GudB-GltAB interaction in biofilm formation
In planktonic growth, the role of GudB-GltAB complex formation is silencing of GudB under glutamate poor growth condition (Figure 2A and 2E). What could be its physiological significance for biofilm growth? Bacillus is present as biofilms in its natural environment, and glutamate metabolism plays a key role in biofilm development (Hassanov et al., 2018; Pisithkul et al., 2019; Zhang et al., 2015). Accordingly, in the laboratory, B. subtilis biofilms are usually grown in glutamate rich media containing glycerol as the carbon source (MSGG). However, unlike planktonic growth, biofilm growth on solid agar presents spatiotemporal contraints – cells in the interior depend on the peripheral cells for glutamine, while the peripheral cells depend on the interior cells for ammonia (Liu et al., 2015). The GudB-GltAB complex could be central to this division of labour.
We initially examined the morphology of biofilms that are devoid of either GudB, GltA, or GltB. Unlike for planktonic growth (Figure 2A-D), for wild-type like biofilm growth and morphology, all three proteins seem to be important (Figure 6A). ΔgudB produced rapidly growing biofilms (Figure S8) with large “channels” running from the periphery to the interior. The ΔgltA and ΔgltB strains also showed biofilm morphologies that differ from wild-type – while ΔgltB strain had wrinkles restricted to interior, ΔgltA biofilm did not have any wrinkles. Since the enzymatic function, glutamate synthesis, is lost in the absence of either GltA or GltB, the different phenotypes are in agreement with the additional role for GltA in regulating GudB.

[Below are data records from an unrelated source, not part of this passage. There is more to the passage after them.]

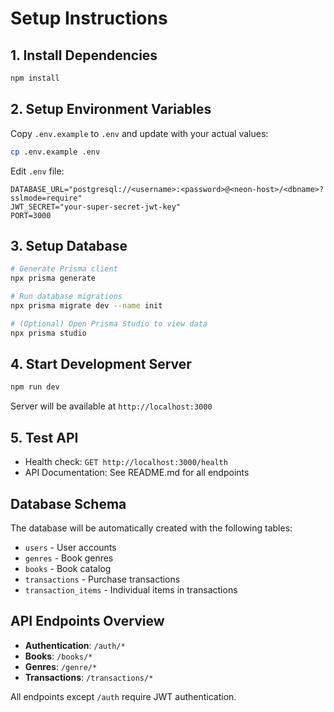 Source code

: # Setup Instructions

## 1. Install Dependencies
```bash
npm install
```

## 2. Setup Environment Variables
Copy `.env.example` to `.env` and update with your actual values:

```bash
cp .env.example .env
```

Edit `.env` file:
```env
DATABASE_URL="postgresql://<username>:<password>@<neon-host>/<dbname>?sslmode=require"
JWT_SECRET="your-super-secret-jwt-key"
PORT=3000
```

## 3. Setup Database
```bash
# Generate Prisma client
npx prisma generate

# Run database migrations
npx prisma migrate dev --name init

# (Optional) Open Prisma Studio to view data
npx prisma studio
```

## 4. Start Development Server
```bash
npm run dev
```

Server will be available at `http://localhost:3000`

## 5. Test API
- Health check: `GET http://localhost:3000/health`
- API Documentation: See README.md for all endpoints

## Database Schema
The database will be automatically created with the following tables:
- `users` - User accounts
- `genres` - Book genres
- `books` - Book catalog
- `transactions` - Purchase transactions
- `transaction_items` - Individual items in transactions

## API Endpoints Overview
- **Authentication**: `/auth/*`
- **Books**: `/books/*`
- **Genres**: `/genre/*`
- **Transactions**: `/transactions/*`

All endpoints except `/auth` require JWT authentication.
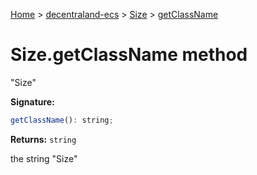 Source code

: [Home](./index) &gt; [decentraland-ecs](./decentraland-ecs.md) &gt; [Size](./decentraland-ecs.size.md) &gt; [getClassName](./decentraland-ecs.size.getclassname.md)

# Size.getClassName method

"Size"

**Signature:**
```javascript
getClassName(): string;
```
**Returns:** `string`

the string "Size"
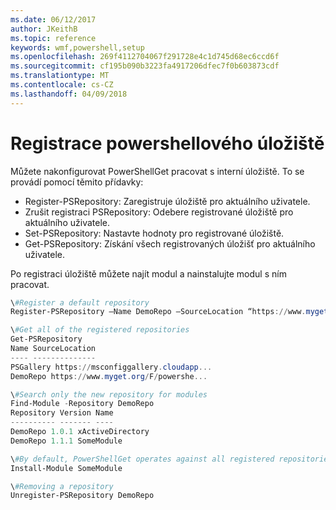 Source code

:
 ```yaml
---
ms.date: 06/12/2017
author: JKeithB
ms.topic: reference
keywords: wmf,powershell,setup
ms.openlocfilehash: 269f4112704067f291728e4c1d745d68ec6ccd6f
ms.sourcegitcommit: cf195b090b3223fa4917206dfec7f0b603873cdf
ms.translationtype: MT
ms.contentlocale: cs-CZ
ms.lasthandoff: 04/09/2018
---
```

# <a name="register-a-powershell-repository"></a>Registrace powershellového úložiště
Můžete nakonfigurovat PowerShellGet pracovat s interní úložiště. To se provádí pomocí těmito přídavky:
- Register-PSRepository: Zaregistruje úložiště pro aktuálního uživatele.
- Zrušit registraci PSRepository: Odebere registrované úložiště pro aktuálního uživatele.
- Set-PSRepository: Nastavte hodnoty pro registrované úložiště.
- Get-PSRepository: Získání všech registrovaných úložišť pro aktuálního uživatele.

Po registraci úložiště můžete najít modul a nainstalujte modul s ním pracovat.

```powershell
\#Register a default repository
Register-PSRepository –Name DemoRepo –SourceLocation “https://www.myget.org/F/powershellgetdemo/api/v2” –PublishLocation “<https://www.myget.org/F/powershellgetdemo/api/v2>/package” –InstallationPolicy –Trusted

\#Get all of the registered repositories
Get-PSRepository
Name SourceLocation
---- --------------
PSGallery https://msconfiggallery.cloudapp...
DemoRepo https://www.myget.org/F/powershe...

\#Search only the new repository for modules
Find-Module -Repository DemoRepo
Repository Version Name
---------- ------- ----
DemoRepo 1.0.1 xActiveDirectory
DemoRepo 1.1.1 SomeModule

\#By default, PowerShellGet operates against all registered repositories when none is specified. In this example, the “SomeModule” module is installed from the DemoRepo.
Install-Module SomeModule

\#Removing a repository
Unregister-PSRepository DemoRepo
```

Next we examined the role of GudB-GltAB complex formation using the strains that express either wild-type GltAB, or its inactive mutant (GltABC1A), from an inducible promoter (see GltAB negatively regulates GudB activity in vivo above). In the strain having GltAB under an inducible promoter, induction at low levels (10 μM IPTG) was sufficient to restore biofilm formation to wild-type levels (Figure 6B (e); wild-type biofilms were not affected by addition of IPTG; Figure 6B (a-c)). However, overexpression of GltAB (100 µM IPTG), resulted in ΔgudB like biofilm morphology (Figure 6B(f), and Figure S8B for enlarged images) consistent with silencing of GudB by GltAB. To tease out the differences between the catalytic and regulatory role of GltA, we examined the biofilms of cells expressing the inactive GltABC1A. Here, wild-type-like growth was restored, but only in the interior of the biofilm (Figure 6B (j-l) and Figure 6C), suggesting that silencing of GudB by GltAB is crucial for the interior of the biofilm. In contrast, if the GudB silencing occurs in the peripheral cells, the biofilm exhibits no wrinkles in the periphery (compared to wild-type; Figure 6C). This result is also in agreement with GltAB’s expression being the highest in the interior of the wild-type biofilm (Liu et al., 2017). Hence, it appears that regulation of GudB’s activity by GltAB binding is crucial for wild-type like biofilm formation. Indeed, when the above-described wild-type-and inactive-gltAB genes were expressed at the background of RocG, the effects differed completely from those seen at the GudB background (Figure 6B (g-I, m-o)). Foremost, in the presence of RocG, expression of GltABC1A had no effect and the biofilms completely lacked wrinkles (Figure 6C). This result is consistent with RocG having the same level of enzymatic activity as GudB, yet not being suppressed by GltAB binding (see ‘the interaction with GltAB is paralog specific’ above). Overall, these results show that while enzymatically functional GudB and GltAB are important for biofilm growth, so is the silencing of GudB by the formation of GudB-GltAB counter-enzyme complex.
Discussion
Our search for the regulatory mechanism of GudB, a core catabolic glutamate dehydrogenase which is constitutively expressed, yielded an unexpected answer. GudB, which is involved in glutamate catabolism, forms a transient complex with its counter-enzyme GltAB, that catalyses glutamate synthesis. The main purpose of this association seems to be regulatory.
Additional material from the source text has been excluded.